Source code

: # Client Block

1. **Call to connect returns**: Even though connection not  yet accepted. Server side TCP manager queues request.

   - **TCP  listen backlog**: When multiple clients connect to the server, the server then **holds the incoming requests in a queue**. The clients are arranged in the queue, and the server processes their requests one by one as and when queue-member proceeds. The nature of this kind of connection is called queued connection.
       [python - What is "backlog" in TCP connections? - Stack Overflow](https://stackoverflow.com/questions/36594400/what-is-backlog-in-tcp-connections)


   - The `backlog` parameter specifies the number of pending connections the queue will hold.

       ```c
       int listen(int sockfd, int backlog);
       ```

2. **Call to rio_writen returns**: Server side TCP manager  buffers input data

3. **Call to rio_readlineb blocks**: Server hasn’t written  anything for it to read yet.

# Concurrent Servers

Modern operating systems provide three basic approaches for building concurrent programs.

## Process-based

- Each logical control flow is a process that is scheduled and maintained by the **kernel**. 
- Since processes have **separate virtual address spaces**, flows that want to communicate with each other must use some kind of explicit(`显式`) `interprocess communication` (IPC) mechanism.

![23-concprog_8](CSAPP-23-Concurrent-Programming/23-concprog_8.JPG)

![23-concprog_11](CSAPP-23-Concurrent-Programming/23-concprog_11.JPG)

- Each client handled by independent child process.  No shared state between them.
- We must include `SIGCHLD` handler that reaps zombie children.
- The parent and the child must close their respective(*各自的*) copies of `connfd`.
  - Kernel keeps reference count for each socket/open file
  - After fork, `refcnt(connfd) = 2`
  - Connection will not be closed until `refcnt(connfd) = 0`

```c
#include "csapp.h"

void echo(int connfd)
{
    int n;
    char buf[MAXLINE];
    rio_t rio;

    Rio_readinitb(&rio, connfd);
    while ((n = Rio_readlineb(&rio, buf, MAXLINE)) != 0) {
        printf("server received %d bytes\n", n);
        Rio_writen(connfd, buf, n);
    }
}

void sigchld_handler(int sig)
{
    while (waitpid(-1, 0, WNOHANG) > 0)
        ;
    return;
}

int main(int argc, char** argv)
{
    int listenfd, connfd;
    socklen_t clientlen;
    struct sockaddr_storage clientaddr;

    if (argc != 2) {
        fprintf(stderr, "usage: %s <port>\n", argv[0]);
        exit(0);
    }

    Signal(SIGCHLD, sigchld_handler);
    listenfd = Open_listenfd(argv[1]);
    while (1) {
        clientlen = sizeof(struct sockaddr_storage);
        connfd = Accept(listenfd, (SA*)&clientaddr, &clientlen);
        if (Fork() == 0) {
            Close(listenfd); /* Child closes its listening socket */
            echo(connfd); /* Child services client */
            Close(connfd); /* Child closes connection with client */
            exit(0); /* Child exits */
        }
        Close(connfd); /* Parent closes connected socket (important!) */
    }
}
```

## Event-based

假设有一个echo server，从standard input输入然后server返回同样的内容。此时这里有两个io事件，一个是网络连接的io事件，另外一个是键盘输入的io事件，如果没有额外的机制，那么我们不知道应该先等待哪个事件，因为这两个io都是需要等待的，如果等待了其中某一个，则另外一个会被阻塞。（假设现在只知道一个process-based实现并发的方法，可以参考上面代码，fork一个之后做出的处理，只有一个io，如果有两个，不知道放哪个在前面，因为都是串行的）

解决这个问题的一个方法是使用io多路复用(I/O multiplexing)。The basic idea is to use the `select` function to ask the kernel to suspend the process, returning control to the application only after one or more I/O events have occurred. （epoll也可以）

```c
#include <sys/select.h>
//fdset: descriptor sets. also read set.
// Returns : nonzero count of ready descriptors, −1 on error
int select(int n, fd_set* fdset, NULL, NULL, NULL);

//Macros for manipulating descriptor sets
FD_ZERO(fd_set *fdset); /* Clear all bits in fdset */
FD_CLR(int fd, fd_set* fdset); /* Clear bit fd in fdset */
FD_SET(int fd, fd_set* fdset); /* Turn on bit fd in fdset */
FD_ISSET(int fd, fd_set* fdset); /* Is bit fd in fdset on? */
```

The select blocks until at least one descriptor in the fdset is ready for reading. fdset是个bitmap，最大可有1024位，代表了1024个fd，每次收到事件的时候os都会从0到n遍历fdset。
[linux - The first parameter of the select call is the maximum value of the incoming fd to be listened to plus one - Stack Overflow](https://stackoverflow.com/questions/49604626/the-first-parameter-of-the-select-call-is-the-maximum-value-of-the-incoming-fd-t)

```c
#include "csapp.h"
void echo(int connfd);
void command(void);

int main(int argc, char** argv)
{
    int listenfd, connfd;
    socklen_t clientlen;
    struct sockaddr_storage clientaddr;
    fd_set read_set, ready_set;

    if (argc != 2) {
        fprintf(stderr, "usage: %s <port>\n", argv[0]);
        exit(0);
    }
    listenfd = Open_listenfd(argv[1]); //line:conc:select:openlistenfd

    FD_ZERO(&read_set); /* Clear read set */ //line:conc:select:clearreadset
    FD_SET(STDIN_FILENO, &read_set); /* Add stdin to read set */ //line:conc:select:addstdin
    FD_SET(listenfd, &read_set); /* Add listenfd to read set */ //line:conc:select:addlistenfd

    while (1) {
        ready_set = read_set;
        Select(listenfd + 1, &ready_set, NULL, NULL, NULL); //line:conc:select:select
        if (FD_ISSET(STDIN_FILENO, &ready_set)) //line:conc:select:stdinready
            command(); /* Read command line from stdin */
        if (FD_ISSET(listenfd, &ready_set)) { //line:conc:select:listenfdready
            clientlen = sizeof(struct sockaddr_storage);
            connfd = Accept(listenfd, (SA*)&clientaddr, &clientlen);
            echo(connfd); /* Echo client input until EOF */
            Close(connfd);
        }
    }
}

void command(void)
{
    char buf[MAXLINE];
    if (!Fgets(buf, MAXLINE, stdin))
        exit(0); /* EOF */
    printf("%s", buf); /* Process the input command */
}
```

#### Exercise:
Please give the records again exactly as they are.

#### Result:
Source code

: # Client Block

1. **Call to connect returns**: Even though connection not  yet accepted. Server side TCP manager queues request.

   - **TCP  listen backlog**: When multiple clients connect to the server, the server then **holds the incoming requests in a queue**. The clients are arranged in the queue, and the server processes their requests one by one as and when queue-member proceeds. The nature of this kind of connection is called queued connection.
       [python - What is "backlog" in TCP connections? - Stack Overflow](https://stackoverflow.com/questions/36594400/what-is-backlog-in-tcp-connections)


   - The `backlog` parameter specifies the number of pending connections the queue will hold.

       ```c
       int listen(int sockfd, int backlog);
       ```

2. **Call to rio_writen returns**: Server side TCP manager  buffers input data

3. **Call to rio_readlineb blocks**: Server hasn’t written  anything for it to read yet.

# Concurrent Servers

Modern operating systems provide three basic approaches for building concurrent programs.

## Process-based

- Each logical control flow is a process that is scheduled and maintained by the **kernel**. 
- Since processes have **separate virtual address spaces**, flows that want to communicate with each other must use some kind of explicit(`显式`) `interprocess communication` (IPC) mechanism.

![23-concprog_8](CSAPP-23-Concurrent-Programming/23-concprog_8.JPG)

![23-concprog_11](CSAPP-23-Concurrent-Programming/23-concprog_11.JPG)

- Each client handled by independent child process.  No shared state between them.
- We must include `SIGCHLD` handler that reaps zombie children.
- The parent and the child must close their respective(*各自的*) copies of `connfd`.
  - Kernel keeps reference count for each socket/open file
  - After fork, `refcnt(connfd) = 2`
  - Connection will not be closed until `refcnt(connfd) = 0`

```c
#include "csapp.h"

void echo(int connfd)
{
    int n;
    char buf[MAXLINE];
    rio_t rio;

    Rio_readinitb(&rio, connfd);
    while ((n = Rio_readlineb(&rio, buf, MAXLINE)) != 0) {
        printf("server received %d bytes\n", n);
        Rio_writen(connfd, buf, n);
    }
}

void sigchld_handler(int sig)
{
    while (waitpid(-1, 0, WNOHANG) > 0)
        ;
    return;
}

int main(int argc, char** argv)
{
    int listenfd, connfd;
    socklen_t clientlen;
    struct sockaddr_storage clientaddr;

    if (argc != 2) {
        fprintf(stderr, "usage: %s <port>\n", argv[0]);
        exit(0);
    }

    Signal(SIGCHLD, sigchld_handler);
    listenfd = Open_listenfd(argv[1]);
    while (1) {
        clientlen = sizeof(struct sockaddr_storage);
        connfd = Accept(listenfd, (SA*)&clientaddr, &clientlen);
        if (Fork() == 0) {
            Close(listenfd); /* Child closes its listening socket */
            echo(connfd); /* Child services client */
            Close(connfd); /* Child closes connection with client */
            exit(0); /* Child exits */
        }
        Close(connfd); /* Parent closes connected socket (important!) */
    }
}
```

## Event-based

假设有一个echo server，从standard input输入然后server返回同样的内容。此时这里有两个io事件，一个是网络连接的io事件，另外一个是键盘输入的io事件，如果没有额外的机制，那么我们不知道应该先等待哪个事件，因为这两个io都是需要等待的，如果等待了其中某一个，则另外一个会被阻塞。（假设现在只知道一个process-based实现并发的方法，可以参考上面代码，fork一个之后做出的处理，只有一个io，如果有两个，不知道放哪个在前面，因为都是串行的）

解决这个问题的一个方法是使用io多路复用(I/O multiplexing)。The basic idea is to use the `select` function to ask the kernel to suspend the process, returning control to the application only after one or more I/O events have occurred. （epoll也可以）

```c
#include <sys/select.h>
//fdset: descriptor sets. also read set.
// Returns : nonzero count of ready descriptors, −1 on error
int select(int n, fd_set* fdset, NULL, NULL, NULL);

//Macros for manipulating descriptor sets
FD_ZERO(fd_set *fdset); /* Clear all bits in fdset */
FD_CLR(int fd, fd_set* fdset); /* Clear bit fd in fdset */
FD_SET(int fd, fd_set* fdset); /* Turn on bit fd in fdset */
FD_ISSET(int fd, fd_set* fdset); /* Is bit fd in fdset on? */
```

The select blocks until at least one descriptor in the fdset is ready for reading. fdset是个bitmap，最大可有1024位，代表了1024个fd，每次收到事件的时候os都会从0到n遍历fdset。
[linux - The first parameter of the select call is the maximum value of the incoming fd to be listened to plus one - Stack Overflow](https://stackoverflow.com/questions/49604626/the-first-parameter-of-the-select-call-is-the-maximum-value-of-the-incoming-fd-t)

```c
#include "csapp.h"
void echo(int connfd);
void command(void);

int main(int argc, char** argv)
{
    int listenfd, connfd;
    socklen_t clientlen;
    struct sockaddr_storage clientaddr;
    fd_set read_set, ready_set;

    if (argc != 2) {
        fprintf(stderr, "usage: %s <port>\n", argv[0]);
        exit(0);
    }
    listenfd = Open_listenfd(argv[1]); //line:conc:select:openlistenfd

    FD_ZERO(&read_set); /* Clear read set */ //line:conc:select:clearreadset
    FD_SET(STDIN_FILENO, &read_set); /* Add stdin to read set */ //line:conc:select:addstdin
    FD_SET(listenfd, &read_set); /* Add listenfd to read set */ //line:conc:select:addlistenfd

    while (1) {
        ready_set = read_set;
        Select(listenfd + 1, &ready_set, NULL, NULL, NULL); //line:conc:select:select
        if (FD_ISSET(STDIN_FILENO, &ready_set)) //line:conc:select:stdinready
            command(); /* Read command line from stdin */
        if (FD_ISSET(listenfd, &ready_set)) { //line:conc:select:listenfdready
            clientlen = sizeof(struct sockaddr_storage);
            connfd = Accept(listenfd, (SA*)&clientaddr, &clientlen);
            echo(connfd); /* Echo client input until EOF */
            Close(connfd);
        }
    }
}

void command(void)
{
    char buf[MAXLINE];
    if (!Fgets(buf, MAXLINE, stdin))
        exit(0); /* EOF */
    printf("%s", buf); /* Process the input command */
}
```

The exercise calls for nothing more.